Марат Чешков о своей концепции этакратического способа производства (ЭСП):

Чтобы понять природу советского «реального социализма», теоретическая мысль должна была проскользнуть между Сциллой капитализма и Харибдой «азиатчины», оставаясь – а это было sine qua non советского обществоведения даже самой критической марки – на позициях марксизма.

Именно этим путём и шёл автор, пытаясь в 70-е годы понять «реальный социализм» через концепцию этакратического способа производства, разрабатывавшуюся, естественно, на материалах развивающихся стран, а затем переносившуюся уже на «реальный социализм».

Суть её в том, что советский «реальный социализм» представлял собой особый способ производства, базирующийся на индустриальных производительных силах и, в терминах К. Маркса, на всеобщей частной собственности, отличной как от капитализма, так и от докапиталистических форм собственности. Его субъектом выступало некое классоподобное образование, организованное в государство (этакратия), кумулировавшее функции власти, собственности и управления и противополагавшееся массе производителей различных классов.

Казалось, что схема этакратического способа производства (ЭСП) позволяет обособить реалии советского социализма и от «азиатчины» (индустриальный базис), и от капитализма (всеобщая частная собственность), а также оценивать этот строй критически (вид отчуждения) и исторически (этап, «превосходящий» капитал), отмечая в то же время типологическое сходство с раннеклассовыми обществами. Видно, что критически направленная, эта схема целиком оставалась в пределах марксистской, точнее, истматовской теории с её базовыми категориями – способ производства, классы, базис/надстройка. Короче говоря, данная концепция представляла собой разновидность марксистской критики «реального социализма».

М. Чешков, 1993 г.

Борис Кагарлицкий об этакратии в книге "Расколовшийся монолит: Россия на пороге новых битв", 1992 г.:

«Классический» тоталитарный режим установился в Советском Союзе с начала 30-ых годов, когда был окончательно уничтожен частный сектор в городе, независимые крестьянские хозяйства были экспроприированы, а все сельские жители РАСКРЕСТЬЯНЕНЫ и согнаны в колхозы, оппозиционные группировки в партии окончательно подавлены, а на место экономики, сочетавшей государственное регулирование с рынком, пришла система централизованного планирования. Однако возникли эти новые отношения не на пустом месте.

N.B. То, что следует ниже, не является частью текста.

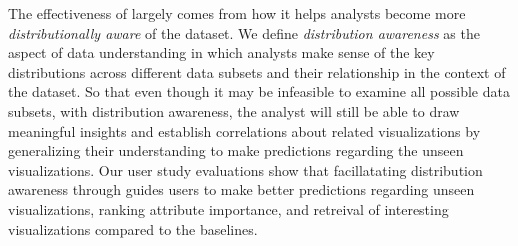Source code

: \par The effectiveness of \sbd largely comes from how it helps analysts become more \emph{distributionally aware} of the dataset. We define \emph{distribution awareness} as the aspect of data understanding in which analysts make sense of the key distributions across different data subsets and their relationship in the context of the dataset. So that even though it may be infeasible to examine all possible data subsets, with distribution awareness, the analyst will still be able to draw meaningful insights and establish correlations about related visualizations by generalizing their understanding to make predictions regarding the unseen visualizations. Our user study evaluations show that facillatating distribution awareness through \sbd guides users to make better predictions regarding unseen visualizations, ranking attribute importance, and retreival of interesting visualizations compared to the baselines.
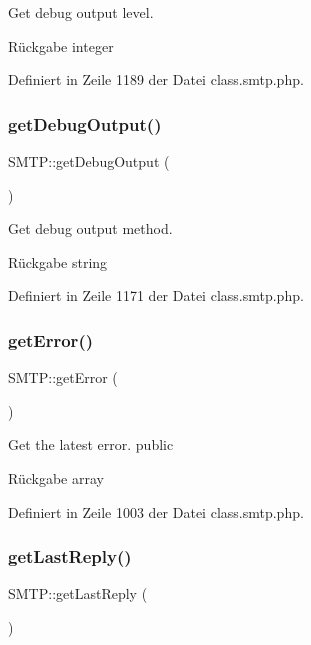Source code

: Get debug output level. \begin{DoxyReturn}{Rückgabe}
integer 
\end{DoxyReturn}


Definiert in Zeile 1189 der Datei class.\+smtp.\+php.

\mbox{\label{class_s_m_t_p_aad1ba3fd91de65a4925981257f058c56}} 
\subsubsection{\texorpdfstring{get\+Debug\+Output()}{getDebugOutput()}}
{\footnotesize\ttfamily S\+M\+T\+P\+::get\+Debug\+Output (\begin{DoxyParamCaption}{ }\end{DoxyParamCaption})}

Get debug output method. \begin{DoxyReturn}{Rückgabe}
string 
\end{DoxyReturn}


Definiert in Zeile 1171 der Datei class.\+smtp.\+php.

\mbox{\label{class_s_m_t_p_ae69932e8666ab3e15c22ea4d9f03909f}} 
\subsubsection{\texorpdfstring{get\+Error()}{getError()}}
{\footnotesize\ttfamily S\+M\+T\+P\+::get\+Error (\begin{DoxyParamCaption}{ }\end{DoxyParamCaption})}

Get the latest error.  public \begin{DoxyReturn}{Rückgabe}
array 
\end{DoxyReturn}


Definiert in Zeile 1003 der Datei class.\+smtp.\+php.

\mbox{\label{class_s_m_t_p_a13044af4796d17fb77b5787c113aab55}} 
\subsubsection{\texorpdfstring{get\+Last\+Reply()}{getLastReply()}}
{\footnotesize\ttfamily S\+M\+T\+P\+::get\+Last\+Reply (\begin{DoxyParamCaption}{ }\end{DoxyParamCaption})}

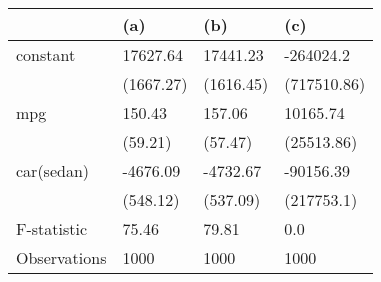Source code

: \begin{tabular}{llll}
\toprule
{} &        (a) &        (b) &          (c) \\
\midrule
constant     &   17627.64 &   17441.23 &    -264024.2 \\
             &  (1667.27) &  (1616.45) &  (717510.86) \\
mpg          &     150.43 &     157.06 &     10165.74 \\
             &    (59.21) &    (57.47) &   (25513.86) \\
car(sedan)   &   -4676.09 &   -4732.67 &    -90156.39 \\
             &   (548.12) &   (537.09) &   (217753.1) \\
F-statistic  &      75.46 &      79.81 &          0.0 \\
Observations &       1000 &       1000 &         1000 \\
\bottomrule
\end{tabular}
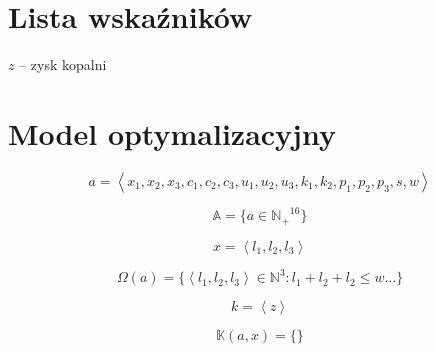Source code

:\documentclass[titlepage]{article}
\begin{document}
\section{Lista wskaźników}
$z$ -- zysk kopalni

\section{Model optymalizacyjny}
$$a = \left< x_1, x_2, x_3, c_1, c_2, c_3, u_1, u_2, u_3, k_1, k_2, p_1, p_2, p_3, s, w \right>$$

$$\mathbb{A} = \{ a \in \mathbb{N_+}^{16} \}$$

$$x = \left< l_1, l_2, l_3 \right>$$

$$\Omega(a) = \{ \left< l_1, l_2, l_3 \right> \in \mathbb{N}^3: l_1 + l_2 + l_2 \leq w \ldots \}$$

$$k = \left< z \right>$$

$$\mathbb{K}(a, x) = \{ \}$$
\end{document}
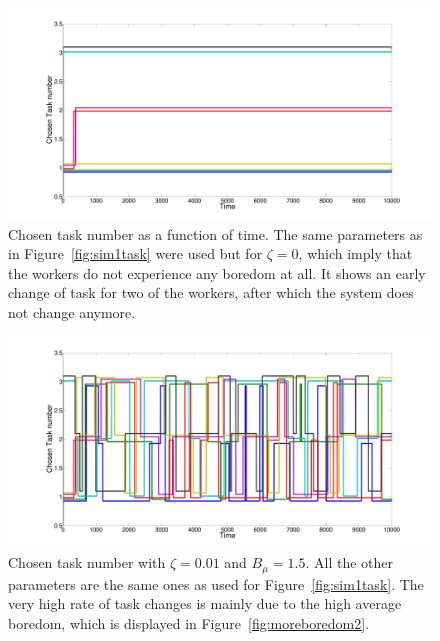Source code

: \begin{figure}[h!]
	\centering
	\includegraphics[width=\textwidth]{../figures/noboredom.pdf}
	\caption{Chosen task number as a function of time. The same parameters as in Figure~\ref{fig:sim1task} were used but for $\zeta=0$, which imply that the workers do not experience any boredom at all. It shows an early change of task for two of the workers, after which the system does not change anymore.}
	\label{fig:noboredom}
\end{figure}

\begin{figure}[h!]
	\centering
	\includegraphics[width=\textwidth]{../figures/moreboredom1.pdf}
	\caption{Chosen task number with $\zeta=0.01$ and $B_\mu=1.5$. All the other parameters are the same ones as used for Figure~\ref{fig:sim1task}. The very high rate of task changes is mainly due to the high average boredom, which is displayed in Figure~\ref{fig:moreboredom2}.}
	\label{fig:moreboredom1}
\end{figure}

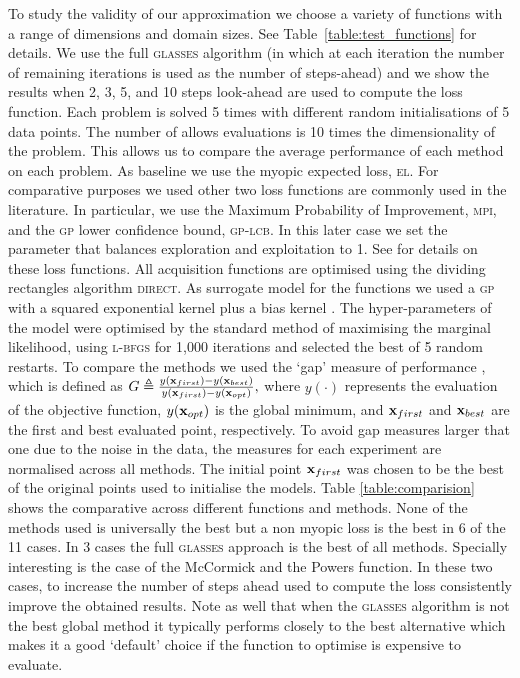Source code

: \documentclass[twoside]{article}
\newcommand{\acr}[1]{\textsc{#1}\xspace}
\newcommand{\gp}{\acr{gp}}
\newcommand{\us}{\acr{glasses}}
\newcommand{\direct}{\acr{direct}}
\newcommand{\lbfgs}{\acr{l-bfgs}}
\newcommand{\mpi}{\acr{mpi}}
\newcommand{\el}{\acr{el}}
\newcommand{\lcb}{\acr{gp-lcb}}
\begin{document}
To study the validity of our approximation we choose a variety of functions with a range of dimensions and domain sizes. See Table~\ref{table:test_functions} for details. We use the full \us algorithm (in which at each iteration the number of remaining iterations is used as the number of steps-ahead) and we show the results when 2, 3, 5, and 10 steps look-ahead are used to compute the loss function. Each problem is solved 5 times with different random initialisations of 5 data points. The number of allows evaluations is 10 times the dimensionality of the problem. This allows us to compare the average performance of each method on each problem. As baseline we use the myopic expected loss, \el. For comparative purposes we used other two loss functions are commonly used in the literature. In particular, we use the Maximum Probability of Improvement, \mpi, and the \gp lower confidence bound, \lcb. In this later case we set the parameter that balances exploration and exploitation to 1. See \citep{Snoek*Larochelle*Adams_2012} for details on these loss functions. All acquisition functions are optimised using the dividing rectangles algorithm \direct \citep{Jones1993}.
 As surrogate model for the functions we used a \gp with a squared exponential kernel plus a bias kernel \citep{Rasmussen:2005:GPM:1162254}. The hyper-parameters of the model were optimised by the standard method of maximising the marginal likelihood, using \lbfgs \citep{Nocedal1980} for 1,000 iterations and selected the best of 5 random restarts.
To compare the methods we used the `gap' measure of performance \citep{Huang:2006}, which is defined as $G \triangleq \frac{y(\mathbf{x}_{first})-y(\mathbf{x}_{best})}{y(\mathbf{x}_{first})-y(\mathbf{x}_{opt})},$
where $y(\cdot)$ represents the evaluation of the objective function, $y(\mathbf{x}_{opt})$ is the global minimum, and $\mathbf{x}_{first}$ and $\mathbf{x}_{best}$ are the first and best evaluated point, respectively. To avoid gap measures larger that one due to the noise in the data, the measures for each experiment are normalised across all methods. The initial point $\mathbf{x}_{first}$ was chosen to be the best of the original points used to initialise the models.  Table \ref{table:comparision} shows the comparative across different functions and methods. None of the methods used is universally the best but a non myopic loss is the best in 6 of the 11 cases. In 3 cases the full \us approach is the best of all methods. Specially interesting is the case of the McCormick and the Powers function. In these two cases, to increase the number of steps ahead used to compute the loss consistently improve the obtained results. Note as well that when the \us algorithm is not the best global method it typically performs closely to the best alternative which makes it a good `default' choice if the function to optimise is expensive to evaluate.
\end{document}
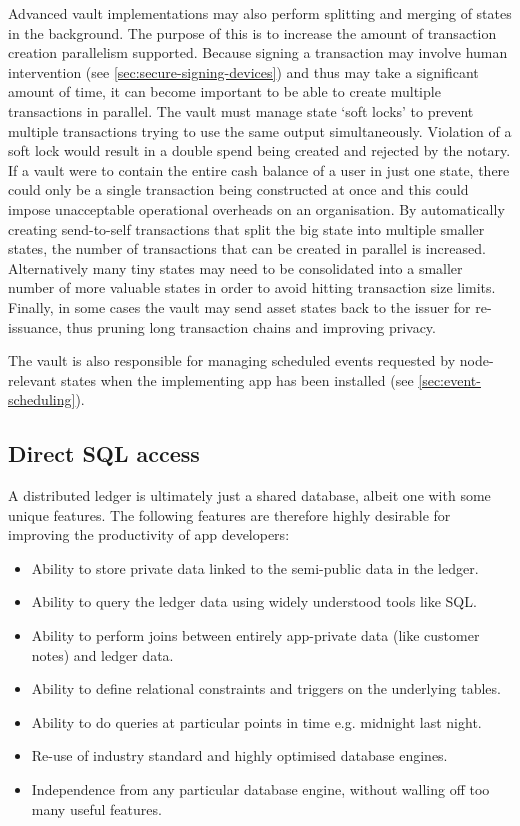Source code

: \documentclass{article}
\begin{document}
Advanced vault implementations may also perform splitting and merging of states in the background. The purpose of this
is to increase the amount of transaction creation parallelism supported. Because signing a transaction may involve
human intervention (see \cref{sec:secure-signing-devices}) and thus may take a significant amount of time, it can
become important to be able to create multiple transactions in parallel. The vault must manage state `soft locks' to
prevent multiple transactions trying to use the same output simultaneously. Violation of a soft lock would result in
a double spend being created and rejected by the notary. If a vault were to contain the entire cash balance
of a user in just one state, there could only be a single transaction being constructed at once and this could
impose unacceptable operational overheads on an organisation. By automatically creating send-to-self transactions that
split the big state into multiple smaller states, the number of transactions that can be created in parallel is
increased. Alternatively many tiny states may need to be consolidated into a smaller number of more valuable states
in order to avoid hitting transaction size limits. Finally, in some cases the vault may send asset states back
to the issuer for re-issuance, thus pruning long transaction chains and improving privacy.

The vault is also responsible for managing scheduled events requested by node-relevant states when the implementing app
has been installed (see \cref{sec:event-scheduling}).

\subsection{Direct SQL access}

A distributed ledger is ultimately just a shared database, albeit one with some unique features. The following features
are therefore highly desirable for improving the productivity of app developers:

\begin{itemize}
\item Ability to store private data linked to the semi-public data in the ledger.
\item Ability to query the ledger data using widely understood tools like SQL.
\item Ability to perform joins between entirely app-private data (like customer notes) and ledger data.
\item Ability to define relational constraints and triggers on the underlying tables.
\item Ability to do queries at particular points in time e.g. midnight last night.
\item Re-use of industry standard and highly optimised database engines.
\item Independence from any particular database engine, without walling off too many useful features.
\end{itemize}
\end{document}

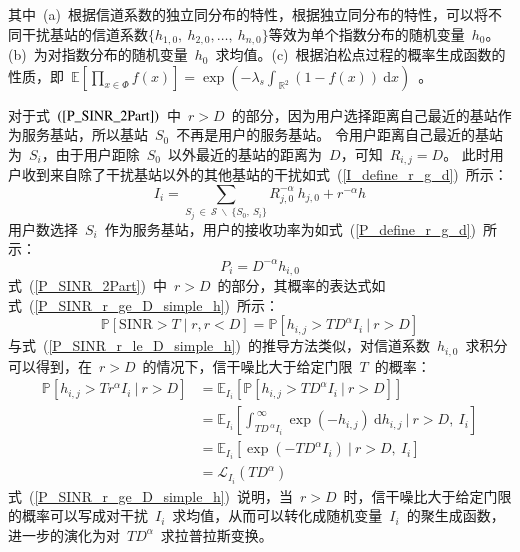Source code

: 其中~(a)~根据信道系数的独立同分布的特性，根据独立同分布的特性，可以将不同干扰基站的信道系数$\{h_{1,0},~h_{2,0},\dots,~h_{n,0}\}$等效为单个指数分布的随机变量~$h_0$。
(b)~为对指数分布的随机变量~$h_0$~求均值。(c)~根据泊松点过程的概率生成函数的性质，即~$\mathbb{E}\left[\prod\nolimits_{x\in\Phi}f(x)\right]=\exp(-\lambda_s\int_{~\mathbb{R}^2}(1-f(x))~\mathrm{d}x)$~。

对于式~$(\ref{P_SINR_2Part})$~中~$r > D$~的部分，因为用户选择距离自己最近的基站作为服务基站，所以基站~$S_0$~不再是用户的服务基站。
令用户距离自己最近的基站为~$S_i$，由于用户距除~$S_0$~以外最近的基站的距离为~$D$，可知~$R_{i,j}=D$。
此时用户收到来自除了干扰基站以外的其他基站的干扰如式~(\ref{I_define_r_g_d})~所示：
\begin{equation}\label{I_define_r_g_d}
I_i=\sum\limits_{ S_j\ \in\ {\mathcal{S}\ \backslash\ \{S_0,~S_i\}} }{R_{j,0}^{-\alpha} ~ h_{j,0}} + r^{-\alpha} h
\end{equation}
用户数选择~$S_i$~作为服务基站，用户的接收功率为如式~(\ref{P_define_r_g_d})~所示：
\begin{equation}\label{P_define_r_g_d}
  P_i = D^{-\alpha} h_{i,0}
\end{equation}
式~(\ref{P_SINR_2Part})~中~$r>D$~的部分，其概率的表达式如式~(\ref{P_SINR_r_ge_D_simple_h})~所示：
\begin{equation}\label{P_SINR_r_ge_D_simple_h}
  \mathbb{P}[\mathrm{SINR}>T \mid r, r < D] = \mathbb{P}\left[h_{i,j} > T D ^ \alpha I_i ~\big|~ r > D \right]
\end{equation}
与式~(\ref{P_SINR_r_le_D_simple_h})~的推导方法类似，对信道系数~$h_{i,0}$~求积分可以得到，在~$r>D$~的情况下，信干噪比大于给定门限~$T$~的概率：
\begin{equation}\label{P_SINR_r_ge_D_simple_h}
  \begin{aligned}
    \mathbb{P}\left[h_{i,j} > T r ^ \alpha I_i ~\bigg|~ r > D \right] & = \mathbb{E}_{I_i}\left[\mathbb{P}\left[h_{i,j} > T D ^ \alpha I_i ~\big|~ r > D\right]\right] \\
                                                                           & = \mathbb{E}_{I_i}\left[\int_{T D ^{\ \alpha} I_i}^{~\infty} \exp(-h_{i,j})~\mathrm{d} h_{i,j}~\bigg|~ r > D,~ I_i\right] \\
                                                                           & = \mathbb{E}_{I_i}\left[ \exp(-TD^\alpha I_i)~\big|~ r > D,~ I_i\right] \\
                                                                           & = \mathcal{L}_{I_i}(TD^\alpha)
  \end{aligned}
\end{equation}
式~(\ref{P_SINR_r_ge_D_simple_h})~说明，当~$r > D$~时，信干噪比大于给定门限的概率可以写成对干扰~$I_i$~求均值，从而可以转化成随机变量~$I_i$~的聚生成函数，
进一步的演化为对~$TD^\alpha$~求拉普拉斯变换。

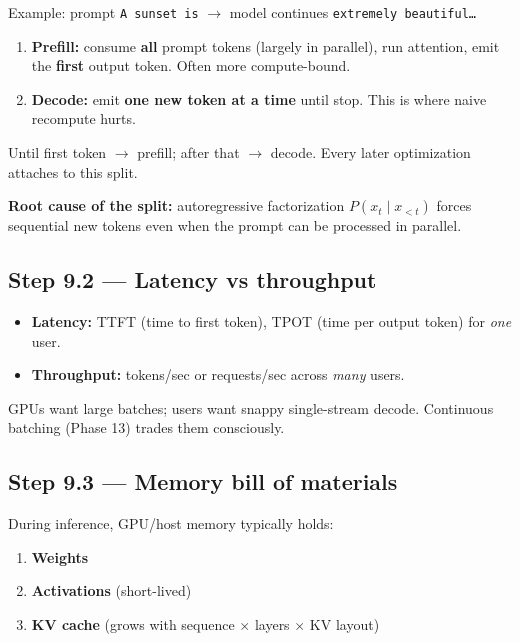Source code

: \documentclass[11pt,a4paper]{article}
\begin{document}
Example: prompt \texttt{A sunset is} $\rightarrow$ model continues \texttt{extremely beautiful\ldots{}}


\begin{enumerate}
\item \textbf{Prefill:} consume \textbf{all} prompt tokens (largely in parallel), run attention, emit the \textbf{first} output token. Often more compute-bound.  
\item \textbf{Decode:} emit \textbf{one new token at a time} until stop. This is where naive recompute hurts.
\end{enumerate}


Until first token $\rightarrow$ prefill; after that $\rightarrow$ decode. Every later optimization attaches to this split.


\textbf{Root cause of the split:} autoregressive factorization \(P(x_t\mid x_{<t})\) forces sequential new tokens even when the prompt can be processed in parallel.


\subsection{Step 9.2 --- Latency vs throughput}


\begin{itemize}
\item \textbf{Latency:} TTFT (time to first token), TPOT (time per output token) for \textit{one} user.  
\item \textbf{Throughput:} tokens/sec or requests/sec across \textit{many} users.
\end{itemize}


GPUs want large batches; users want snappy single-stream decode. Continuous batching (Phase 13) trades them consciously.


\subsection{Step 9.3 --- Memory bill of materials}


During inference, GPU/host memory typically holds:

\begin{enumerate}
\item \textbf{Weights}  
\item \textbf{Activations} (short-lived)  
\item \textbf{KV cache} (grows with sequence $\times$ layers $\times$ KV layout)
\end{enumerate}
\end{document}
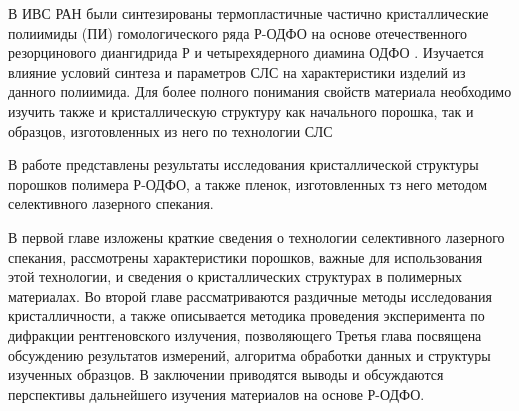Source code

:  В ИВС РАН были синтезированы термопластичные частично кристаллические полиимиды (ПИ) гомологического ряда Р-ОДФО на основе отечественного резорцинового диангидрида Р и четырехядерного диамина ОДФО  \cite{yudin-red}. Изучается влияние условий синтеза и параметров СЛС на характеристики изделий из данного полиимида. Для более полного понимания свойств материала необходимо изучить также и кристаллическую структуру как начального порошка, так и образцов, изготовленных из него по технологии СЛС

В работе представлены результаты исследования кристаллической структуры  порошков полимера Р-ОДФО, а также пленок, изготовленных тз него методом селективного лазерного спекания.

В первой главе изложены краткие сведения о технологии селективного лазерного спекания, рассмотрены характеристики порошков, важные для использования этой технологии, и сведения о кристаллических структурах в полимерных материалах.
Во второй главе рассматриваются раздичные методы исследования кристалличности, а также описывается методика проведения эксперимента по дифракции рентгеновского излучения, позволяющего 
Третья глава посвящена обсуждению результатов измерений, алгоритма обработки данных и структуры изученных образцов.
В заключении приводятся выводы и обсуждаются перспективы дальнейшего изучения материалов на основе Р-ОДФО.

Революция 1917 года, как и всякая революция, провозглашала лозунги социального освобождения и в то же время перед новой властью стояла задача модернизации страны. Именно неспособность царского режима и российской буржуазии быстро осуществить модернизацию привела к катастрофическим поражениям в войне с Японией 1904-05 годах и в Первой мировой войне. Капиталистическая индустриализация создала в России не только крупные промышленные предприятия, но и породила все противоречия, характерные для раннего индустриального общества конца XIX — начала XX века. И в то же время она не обеспечила динамичного развития, которое дало бы возможность встать на один уровень с Западом. Появились пролетариат и социал-демократическое движение, но правящие классы, в отличие от Запада, не имели ни ресурсов, не опыта для того, чтобы предотвратить социальный взрыв с помощью компромиссов, повышения жизненного уровня и частичного удовлетворения требований низов.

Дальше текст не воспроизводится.